Педагогические размышления. Сборник - Семен Калабалин 14 стр.


Нужно сказать, что если награда символизирует признание коллективом заслуг его членов, если она выражает уважение коллектива к труду, то это имеет большой педагогический смысл и сближает награжденного с коллективом. Возможны и более смелые, значительные и действенные методы. На мой взгляд, целесообразно ввести такую традицию, чтобы при переходе в пятый класс учащиеся приносили присягу как люди, сознательно приобщающиеся к важнейшему государственному делу. Если этот акт будет совершаться после необходимой подготовительной работы, с полным сознанием его ответственности, в достаточной торжественной обстановке, он сослужит службу нашей школе.

Многие товарищи, выступая в связи с дискуссией, правильно требовали покончить с безответственностью детей. Уместно дополнить это пожеланием: всемерно повысить ответственность родителей. Я думаю, что было бы целесообразно при приеме ребенка в школу знакомить родителей с правилами школьного распорядка, причем так, чтобы родители расписывались в признании этих условий и знали, что учащиеся, нарушающие нормы поведения, могут быть из школы исключены.

Думаю также, что во многих случаях за обучение учащегося, оставленного на второй год, нужно взимать известную плату сообразно с достатком родителей. Конечно, это суровая мера, но суровые меры вполне уместны по отношению к тем, кто упорно не желает заботиться о воспитании детей.

К 70-летию А.С. Макаренко

…Необходимо разобраться, по-настоящему понять то великое и мудрое, то славное наследие, которое оставил A.C. Макаренко.

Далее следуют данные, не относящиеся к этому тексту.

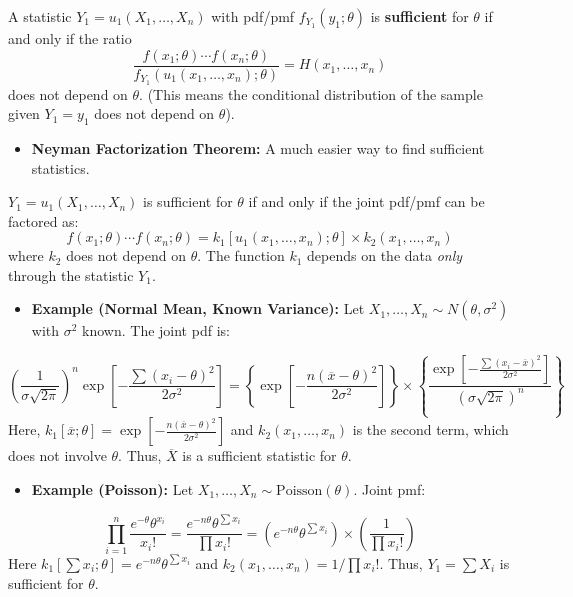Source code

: \begin{definition}
A statistic $Y_1=u_1(X_1, \dots, X_n)$ with pdf/pmf $f_{Y_1}(y_1; \theta)$ is \textbf{sufficient} for $\theta$ if and only if the ratio
\[
\frac{f(x_1; \theta) \cdots f(x_n; \theta)}{f_{Y_1}(u_1(x_1, \dots, x_n); \theta)} = H(x_1, \dots, x_n)
\]does not depend on $\theta$. (This means the conditional distribution of the sample given $Y_1=y_1$ does not depend on $\theta$).
\end{definition}
\begin{itemize}
	\item \textbf{Neyman Factorization Theorem:} A much easier way to find sufficient statistics.
\end{itemize}

\begin{theorem}[Neyman]
$Y_1=u_1(X_1, \dots, X_n)$ is sufficient for $\theta$ if and only if the joint pdf/pmf can be factored as:
\[
f(x_1; \theta) \cdots f(x_n; \theta) = k_1[u_1(x_1, \dots, x_n); \theta] \times k_2(x_1, \dots, x_n)
\]where $k_2$ does not depend on $\theta$. The function $k_1$ depends on the data \textit{only} through the statistic $Y_1$.
\end{theorem}
\begin{itemize}
	\item \textbf{Example (Normal Mean, Known Variance):} Let $X_1, \dots, X_n \sim N(\theta, \sigma^2)$ with $\sigma^2$ known. The joint pdf is:
\end{itemize}
\[
\left(\frac{1}{\sigma \sqrt{2\pi}}\right)^n \exp\left[-\frac{\sum(x_i - \theta)^2}{2\sigma^2}\right] = \left\{\exp\left[-\frac{n(\overline{x}-\theta)^2}{2\sigma^2}\right]\right\} \times \left\{\frac{\exp\left[-\frac{\sum(x_i-\overline{x})^2}{2\sigma^2}\right]}{(\sigma\sqrt{2\pi})^n}\right\}
\]
Here, $k_1[\overline{x}; \theta] = \exp\left[-\frac{n(\overline{x}-\theta)^2}{2\sigma^2}\right]$ and $k_2(x_1, \dots, x_n)$ is the second term, which does not involve $\theta$. Thus, $\overline{X}$ is a sufficient statistic for $\theta$.

\begin{itemize}
	\item \textbf{Example (Poisson):} Let $X_1, \dots, X_n \sim \text{Poisson}(\theta)$. Joint pmf:
\end{itemize}
\[
\prod_{i=1}^n \frac{e^{-\theta} \theta^{x_i}}{x_i!} = \frac{e^{-n\theta} \theta^{\sum x_i}}{\prod x_i!} = \left( e^{-n\theta} \theta^{\sum x_i} \right) \times \left( \frac{1}{\prod x_i!} \right)
\]
Here $k_1[\sum x_i; \theta] = e^{-n\theta} \theta^{\sum x_i}$ and $k_2(x_1, \dots, x_n) = 1 / \prod x_i!$. Thus, $Y_1 = \sum X_i$ is sufficient for $\theta$.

Я бы очень хотел, чтобы вы, кроме любви к Антону Семёновичу, заразились бы его оптимизмом, его верой во все лучшее, во все доброе. В каждом человеке, в каждом его акте Антон Семёнович видел все доброе, все хорошее, все прекрасное и своим опытом украшал все, что было им увидено и найдено. А найти вы должны – способ, стиль – как можно лучше, увереннее воспитывать настоящего красивого человека, такого человека, о котором мечтал Чехов, у которого должны быть и красивая одежда, и красивая совесть. Такого человека, которому Антон Семёнович подарил всю свою славную жизнь.

Как-то при неофициальном разговоре, состоявшимся где-то в семейных кулуарах с Иваном Андреевичем Каировым, тот спросил у Антона Семёновича:

– Скажите, трудная эта штука – воспитывать и перевоспитывать?

Антон Семёнович ответил:

– Нет, это не трудная штука, это очень легкое занятие.

Иван Андреевич усомнился:

– Нет, мне все-таки кажется, что это очень трудное дело.

Антон Семёнович еще раз решительно подтвердил:

– Нет, это дело очень легкое, если иметь в виду такую "мелочь", что надо любить это дело, посвятить этому делу всю свою жизнь до конца и работать, в крайнем случае, 24 часа в сутки. Тогда это кажется легким делом.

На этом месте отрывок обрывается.